El archivador con el que se protegía de la mirada pública Josef Fritzl, el monstruo de Amstetten, es una agobiante metáfora del Mal. El Mal no tiene rostro, pasea con la gravedad de su pus sobre los episodios humanos, y deja una atmósfera latente de podredumbre y de miedo, pero tarda en mostrarse. Convive con su horror, y se oculta.

El Mal es la historia del Mal. Si hoy se lee lo que hizo este hombre para ser ahora el símbolo perfecto del Mal en la historia -maldad hacia el prójimo, reincidencia en la maldad, heridas sucesivas contra la propia hija, contumacia en el crimen, ausencia de arrepentimiento- se colegirá que esa carrera hacia su infierno estaba ya en su propia mirada, en su aliento. O iba progresando hasta llegar al rostro.

Cuando viajaba con sus amigos por el mundo, consciente sin duda de que atrás quedaba aquella esclavitud infamante, no debía tener aún el Mal en el rostro, o no absolutamente, o al menos él no debió vérselo desde dentro.

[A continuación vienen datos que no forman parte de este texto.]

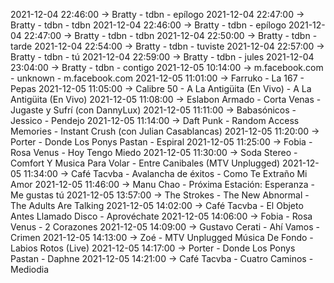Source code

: 2021-12-04 22:46:00 -> Bratty - tdbn - epílogo
2021-12-04 22:47:00 -> Bratty - tdbn - tdbn
2021-12-04 22:46:00 -> Bratty - tdbn - epílogo
2021-12-04 22:47:00 -> Bratty - tdbn - tdbn
2021-12-04 22:50:00 -> Bratty - tdbn - tarde
2021-12-04 22:54:00 -> Bratty - tdbn - tuviste
2021-12-04 22:57:00 -> Bratty - tdbn - tú
2021-12-04 22:59:00 -> Bratty - tdbn - jules
2021-12-04 23:04:00 -> Bratty - tdbn - contigo
2021-12-05 10:14:00 -> m.facebook.com - unknown - m.facebook.com
2021-12-05 11:01:00 -> Farruko - La 167 - Pepas
2021-12-05 11:05:00 -> Calibre 50 - A La Antigüita (En Vivo) - A La Antigüita (En Vivo)
2021-12-05 11:08:00 -> Eslabon Armado - Corta Venas - Jugaste y Sufrí (con DannyLux)
2021-12-05 11:11:00 -> Babasónicos - Jessico - Pendejo
2021-12-05 11:14:00 -> Daft Punk - Random Access Memories - Instant Crush (con Julian Casablancas)
2021-12-05 11:20:00 -> Porter - Donde Los Ponys Pastan - Espiral
2021-12-05 11:25:00 -> Fobia - Rosa Venus - Hoy Tengo Miedo
2021-12-05 11:30:00 -> Soda Stereo - Comfort Y Musica Para Volar - Entre Canibales (MTV Unplugged)
2021-12-05 11:34:00 -> Café Tacvba - Avalancha de éxitos - Como Te Extraño Mi Amor
2021-12-05 11:46:00 -> Manu Chao - Próxima Estación: Esperanza - Me gustas tú
2021-12-05 13:57:00 -> The Strokes - The New Abnormal - The Adults Are Talking
2021-12-05 14:02:00 -> Café Tacvba - El Objeto Antes Llamado Disco - Aprovéchate
2021-12-05 14:06:00 -> Fobia - Rosa Venus - 2 Corazones
2021-12-05 14:09:00 -> Gustavo Cerati - Ahí Vamos - Crimen
2021-12-05 14:13:00 -> Zoé - MTV Unplugged Música De Fondo - Labios Rotos (Live)
2021-12-05 14:17:00 -> Porter - Donde Los Ponys Pastan - Daphne
2021-12-05 14:21:00 -> Café Tacvba - Cuatro Caminos - Mediodia
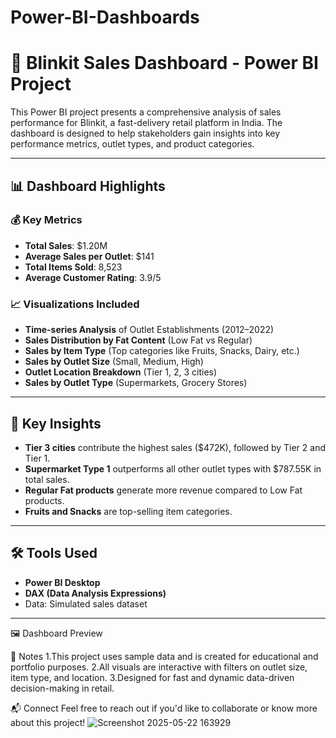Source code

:# Power-BI-Dashboards
# 🛒 Blinkit Sales Dashboard - Power BI Project

This Power BI project presents a comprehensive analysis of sales performance for Blinkit, a fast-delivery retail platform in India. The dashboard is designed to help stakeholders gain insights into key performance metrics, outlet types, and product categories.

---

## 📊 Dashboard Highlights

### 💰 **Key Metrics**
- **Total Sales**: $1.20M
- **Average Sales per Outlet**: $141
- **Total Items Sold**: 8,523
- **Average Customer Rating**: 3.9/5

### 📈 **Visualizations Included**
- **Time-series Analysis** of Outlet Establishments (2012–2022)
- **Sales Distribution by Fat Content** (Low Fat vs Regular)
- **Sales by Item Type** (Top categories like Fruits, Snacks, Dairy, etc.)
- **Sales by Outlet Size** (Small, Medium, High)
- **Outlet Location Breakdown** (Tier 1, 2, 3 cities)
- **Sales by Outlet Type** (Supermarkets, Grocery Stores)

---

## 🧠 Key Insights
- **Tier 3 cities** contribute the highest sales ($472K), followed by Tier 2 and Tier 1.
- **Supermarket Type 1** outperforms all other outlet types with $787.55K in total sales.
- **Regular Fat products** generate more revenue compared to Low Fat products.
- **Fruits and Snacks** are top-selling item categories.

---

## 🛠 Tools Used
- **Power BI Desktop**
- **DAX (Data Analysis Expressions)**
- Data: Simulated sales dataset

---
🖼️ Dashboard Preview

📌 Notes
1.This project uses sample data and is created for educational and portfolio purposes.
2.All visuals are interactive with filters on outlet size, item type, and location.
3.Designed for fast and dynamic data-driven decision-making in retail.

📬 Connect
Feel free to reach out if you'd like to collaborate or know more about this project!
 ![Screenshot 2025-05-22 163929](https://github.com/user-attachments/assets/d6757f13-4a40-4c0e-8045-2013d797bfda)


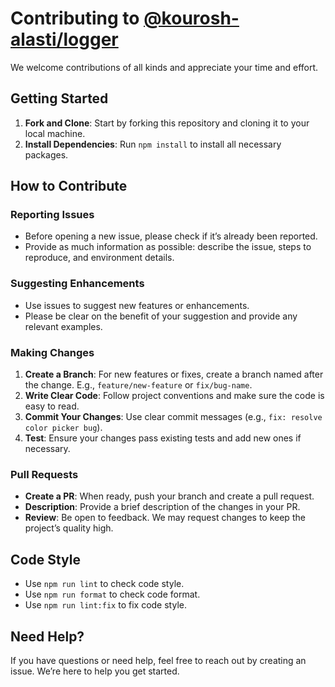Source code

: # Contributing to [@kourosh-alasti/logger](https://github.com/kourosh-alasti/logalot)

We welcome contributions of all kinds and appreciate your time and effort.

## Getting Started

1. **Fork and Clone**: Start by forking this repository and cloning it to your local machine.
2. **Install Dependencies**: Run `npm install` to install all necessary packages.

## How to Contribute

### Reporting Issues

- Before opening a new issue, please check if it’s already been reported.
- Provide as much information as possible: describe the issue, steps to reproduce, and environment details.

### Suggesting Enhancements

- Use issues to suggest new features or enhancements.
- Please be clear on the benefit of your suggestion and provide any relevant examples.

### Making Changes

1. **Create a Branch**: For new features or fixes, create a branch named after the change. E.g., `feature/new-feature` or `fix/bug-name`.
2. **Write Clear Code**: Follow project conventions and make sure the code is easy to read.
3. **Commit Your Changes**: Use clear commit messages (e.g., `fix: resolve color picker bug`).
4. **Test**: Ensure your changes pass existing tests and add new ones if necessary.

### Pull Requests

- **Create a PR**: When ready, push your branch and create a pull request.
- **Description**: Provide a brief description of the changes in your PR.
- **Review**: Be open to feedback. We may request changes to keep the project’s quality high.

## Code Style

- Use `npm run lint` to check code style.
- Use `npm run format` to check code format.
- Use `npm run lint:fix` to fix code style.
  
## Need Help?

If you have questions or need help, feel free to reach out by creating an issue. We’re here to help you get started.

Por eso siguió como si tal cosa, no necesitaba protección alguna, iba con el rostro descubierto, era para sí mismo un malvado inocente. Y ahora ahí le vemos, ha llegado al final de su infamia, y entonces se agencia en la cárcel, o se lo ha llevado el abogado Rudolf Mayer, un archivador azul tras el que esconde el encendido rostro de la culpa, o de la vergüenza, que no son dos cosas iguales.

La imagen, en movimiento o fija, es nítida, fotográfica, pero tiene también la calidad de los dibujos que el viejo periodismo hacía de los más famosos criminales. No hace falta mirar mucho para observar que ese individuo que anda así, en volandas, apoyado por los guardias para que no pierda pie, parapetado gracias a la opaca ayuda del archivador, es alguien que quizá viva con una culpa perfecta, incontrovertible.

La gente le preguntó al abogado: qué pasó, por qué se esconde. La historia tiene preguntas menos ingenuas, pero a veces los periodistas preguntamos lo obvio, sólo por si se nos ha escapado algún detalle.

Y Mayer, el abogado del monstruo, respondió también lo obvio para explicar qué hacía el archivador ocultando los bigotes ya simbólicos del malvado: "Simplemente, se ha avergonzado". Simplemente. La vergüenza es el último recurso del Mal, su vestimenta menos onerosa. Hay vergüenza, pero da asco.